A more serious objection is a traditional one (found in Hume, for example), that when we have "double vision," there are actually two sense-data of the surface. It is not the case that both can be the surface of the hand. Given this conclusion, the sense-datum looks not to be a direct perception, but only a representative perception of the hand.
This leads to the second view, that the sense-datum is "of" the surface of the hand, and it is related by some relation R to the hand itself. Moore thinks that this relation cannot be analyzed. This view is subject to "very grave objections," which again are traditional. How can we possibly know of any of our sense-data that they bear the relation R to some object? Even if we know this, how do we know that they represent the very qualities the object has.
The final view is that of John Stuart Mill, who called material things "the permanent possibilities of sensation." What we know, when we know that this is part of the surface of a human hand, is a wide range of hypothetical facts. For example, if I had changed the position of my head, I would have had sense-data which in broad outline are a mirror-image of the sense-data I have. More generally, "If these conditions had been fulfilled, I should have been perceiving a sense-datum intrinsically related to this sense-datum in this way."
Moore finds three "very grave" objections to this view, which at least show that it is not known with certainty to be true. The first is that the conditions listed in the hypothetical seem to have to be about material things, as in our example. But this is what is to be analyzed.
The second objection is hard to understand, as it is very complex and stated as part of a single enormous sentence. We want to say that we know that the sense-datum we actually have of the hand is of the same object as the hypothetical sense-data would be of. This is not equivalent to knowing that there is a relation that ties the actual and hypothetical sense-data together. Knowledge of the first sort does not imply knowledge of the second sort. But, Moore seems to assume, we would need to know that relation in order to give a proper Millean analysis of material things.

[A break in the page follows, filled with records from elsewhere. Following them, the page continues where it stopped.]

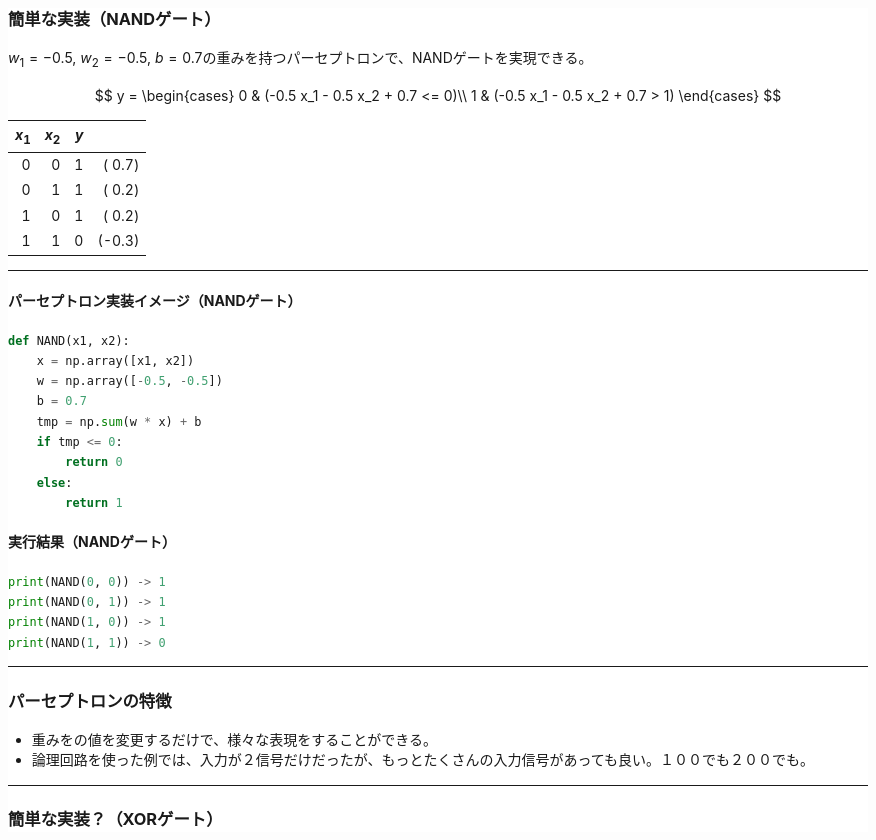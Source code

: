 
### 簡単な実装（NANDゲート）

$w_1 = -0.5$, $w_2 = -0.5$, $b = 0.7$の重みを持つパーセプトロンで、NANDゲートを実現できる。

$$
y =
  \begin{cases}
    0 & (-0.5 x_1 - 0.5 x_2 + 0.7 <= 0)\\
    1 & (-0.5 x_1 - 0.5 x_2 + 0.7 >  1)
  \end{cases}
$$

$x_1$ | $x_2$| $y$ ||
--:|--:|--:|--:
0 | 0 | 1 | ( 0.7)
0 | 1 | 1 | ( 0.2)
1 | 0 | 1 | ( 0.2)
1 | 1 | 0 | (-0.3)

---

#### パーセプトロン実装イメージ（NANDゲート）

```python
def NAND(x1, x2):
    x = np.array([x1, x2])
    w = np.array([-0.5, -0.5])
    b = 0.7
    tmp = np.sum(w * x) + b
    if tmp <= 0:
        return 0
    else:
        return 1
```

#### 実行結果（NANDゲート）

```python
print(NAND(0, 0)) -> 1
print(NAND(0, 1)) -> 1
print(NAND(1, 0)) -> 1
print(NAND(1, 1)) -> 0
```

---

### パーセプトロンの特徴

- 重みをの値を変更するだけで、様々な表現をすることができる。
- 論理回路を使った例では、入力が２信号だけだったが、もっとたくさんの入力信号があっても良い。１００でも２００でも。

---

### 簡単な実装？（XORゲート）
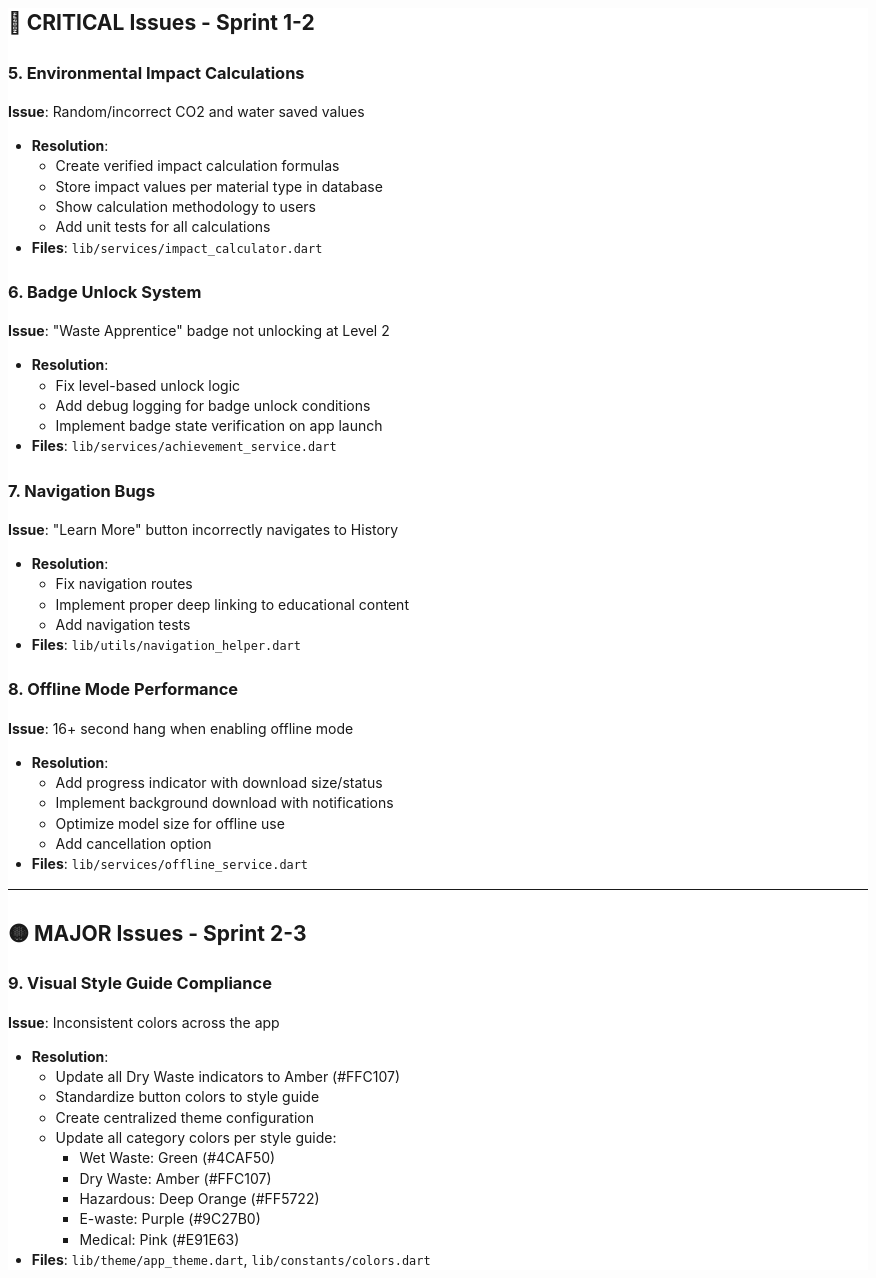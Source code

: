 
## 🔴 CRITICAL Issues - Sprint 1-2

### 5. Environmental Impact Calculations
**Issue**: Random/incorrect CO2 and water saved values
- **Resolution**:
  - Create verified impact calculation formulas
  - Store impact values per material type in database
  - Show calculation methodology to users
  - Add unit tests for all calculations
- **Files**: `lib/services/impact_calculator.dart`

### 6. Badge Unlock System
**Issue**: "Waste Apprentice" badge not unlocking at Level 2
- **Resolution**:
  - Fix level-based unlock logic
  - Add debug logging for badge unlock conditions
  - Implement badge state verification on app launch
- **Files**: `lib/services/achievement_service.dart`

### 7. Navigation Bugs
**Issue**: "Learn More" button incorrectly navigates to History
- **Resolution**:
  - Fix navigation routes
  - Implement proper deep linking to educational content
  - Add navigation tests
- **Files**: `lib/utils/navigation_helper.dart`

### 8. Offline Mode Performance
**Issue**: 16+ second hang when enabling offline mode
- **Resolution**:
  - Add progress indicator with download size/status
  - Implement background download with notifications
  - Optimize model size for offline use
  - Add cancellation option
- **Files**: `lib/services/offline_service.dart`

---

## 🟡 MAJOR Issues - Sprint 2-3

### 9. Visual Style Guide Compliance
**Issue**: Inconsistent colors across the app
- **Resolution**:
  - Update all Dry Waste indicators to Amber (#FFC107)
  - Standardize button colors to style guide
  - Create centralized theme configuration
  - Update all category colors per style guide:
    - Wet Waste: Green (#4CAF50)
    - Dry Waste: Amber (#FFC107)
    - Hazardous: Deep Orange (#FF5722)
    - E-waste: Purple (#9C27B0)
    - Medical: Pink (#E91E63)
- **Files**: `lib/theme/app_theme.dart`, `lib/constants/colors.dart`
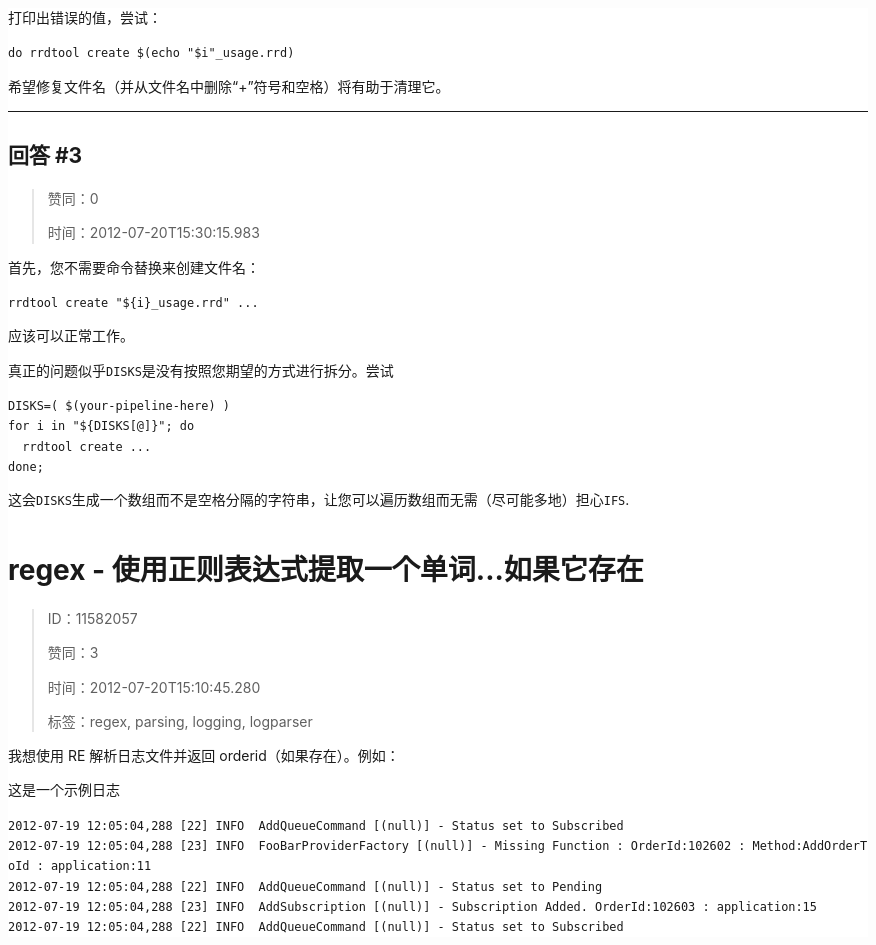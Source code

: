 打印出错误的值，尝试：

```
do rrdtool create $(echo "$i"_usage.rrd) 
```

希望修复文件名（并从文件名中删除“+”符号和空格）将有助于清理它。

* * *

## 回答 #3

> 赞同：0
> 
> 时间：2012-07-20T15:30:15.983

首先，您不需要命令替换来创建文件名：

```
rrdtool create "${i}_usage.rrd" ... 
```

应该可以正常工作。

真正的问题似乎`DISKS`是没有按照您期望的方式进行拆分。尝试

```
DISKS=( $(your-pipeline-here) )
for i in "${DISKS[@]}"; do
  rrdtool create ...
done; 
```

这会`DISKS`生成一个数组而不是空格分隔的字符串，让您可以遍历数组而无需（尽可能多地）担心`IFS`.

# regex - 使用正则表达式提取一个单词...如果它存在

> ID：11582057
> 
> 赞同：3
> 
> 时间：2012-07-20T15:10:45.280
> 
> 标签：regex, parsing, logging, logparser

我想使用 RE 解析日志文件并返回 orderid（如果存在）。例如：

这是一个示例日志

```
2012-07-19 12:05:04,288 [22] INFO  AddQueueCommand [(null)] - Status set to Subscribed
2012-07-19 12:05:04,288 [23] INFO  FooBarProviderFactory [(null)] - Missing Function : OrderId:102602 : Method:AddOrderToId : application:11
2012-07-19 12:05:04,288 [22] INFO  AddQueueCommand [(null)] - Status set to Pending
2012-07-19 12:05:04,288 [23] INFO  AddSubscription [(null)] - Subscription Added. OrderId:102603 : application:15
2012-07-19 12:05:04,288 [22] INFO  AddQueueCommand [(null)] - Status set to Subscribed 
```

The final objection is that the way in which a body has a certain shape, for example, would be extremely complicated and quite different from the way in which "our sense-data sensibly appear to us." Looking round seems very simple from the standpoint of our sense-data.
The Analysis of the Self
The fifth point is that a similar problem arises for "There are and have been many Selves." This is certainly true, but its analysis is doubtful (though many philosophers hold the converse--that its analysis is known but its truth is not). The problem lies in explaining the relation of my sense-data to me. (David Hume discussed this problem notoriously in Book I, Part IV, Chapter VI of the Treatise of Human Nature.) There are many possible analyses and none is nearly certain. The problems are especially acute with respect to the relation of past sense-data to me.